Answer
$\left( 7,0 \right),\left( -1,0 \right),\left( 5,0 \right)\text{ and }\left( 1,0 \right)$
Work Step by Step
$f\left( x \right)={{\left( {{x}^{2}}-6x \right)}^{2}}-2\left( {{x}^{2}}-6x \right)-35$.
The x-intercept occurs when $f\left( x \right)=0$,
${{\left( {{x}^{2}}-6x \right)}^{2}}-2\left( {{x}^{2}}-6x \right)-35=0$ …… (1)

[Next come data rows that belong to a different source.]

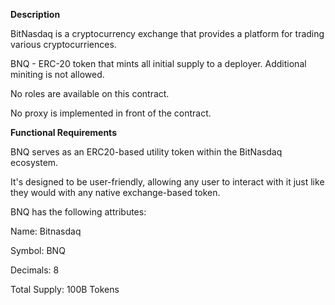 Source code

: **Description**

BitNasdaq is a cryptocurrency exchange that provides a platform for trading various cryptocurriences. 

BNQ - ERC-20 token that mints all initial supply to a deployer. Additional miniting is not allowed.

No roles are available on this contract. 

No proxy is implemented in front of the contract.


**Functional Requirements**

BNQ serves as an ERC20-based utility token within the BitNasdaq ecosystem. 

It's designed to be user-friendly, allowing any user to interact with it just like they would with any native exchange-based token.

BNQ has the following attributes:

Name: Bitnasdaq

Symbol: BNQ

Decimals: 8

Total Supply: 100B Tokens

Let $u=\left( {{x}^{2}}-6x \right)$ and ${{u}^{2}}={{\left( {{x}^{2}}-6x \right)}^{2}}$.
${{u}^{2}}-2u-35=0$
Now, factor the equation.
$\left( u-7 \right)\left( u+5 \right)=0$
If $\left( u-7 \right)=0$
$\begin{align}
& u-7=0 \\
& u=7
\end{align}$
If $\left( u+5 \right)=0$,
$\begin{align}
& u+5=0 \\
& u=-5
\end{align}$
Now, replace $u$ with $\left( {{x}^{2}}-6x \right)$
Solve for$\left( {{x}^{2}}-6x \right)=7$,
$\begin{align}
& \left( {{x}^{2}}-6x \right)=7 \\
& {{x}^{2}}-6x-7=0
\end{align}$
Further solve the above equation by factorization,
$\begin{align}
& {{x}^{2}}-6x-7=0 \\
& {{x}^{2}}+x-7x-7=0 \\
& x\left( x+1 \right)-7\left( x+1 \right)=0 \\
& \left( x+1 \right)\left( x-7 \right)=0
\end{align}$
$\left( x+1 \right)=0$or $\left( x-7 \right)=0$
Roots are$-1,7$. …… (2)
Solve for $\left( {{x}^{2}}-6x \right)=-5$,
$\begin{align}
& \left( {{x}^{2}}-6x \right)=-5 \\
& {{x}^{2}}-6x+5=0
\end{align}$
$\begin{align}
& {{x}^{2}}-6x+5=0 \\
& {{x}^{2}}-x-5x+5=0 \\
& x\left( x-1 \right)-5\left( x-1 \right)=0 \\
& \left( x-1 \right)\left( x-5 \right)=0
\end{align}$
Therefore, the roots are $1,5$. …… (3)
Thus from equations (2) and (3), the roots are $-1,7,1,5$.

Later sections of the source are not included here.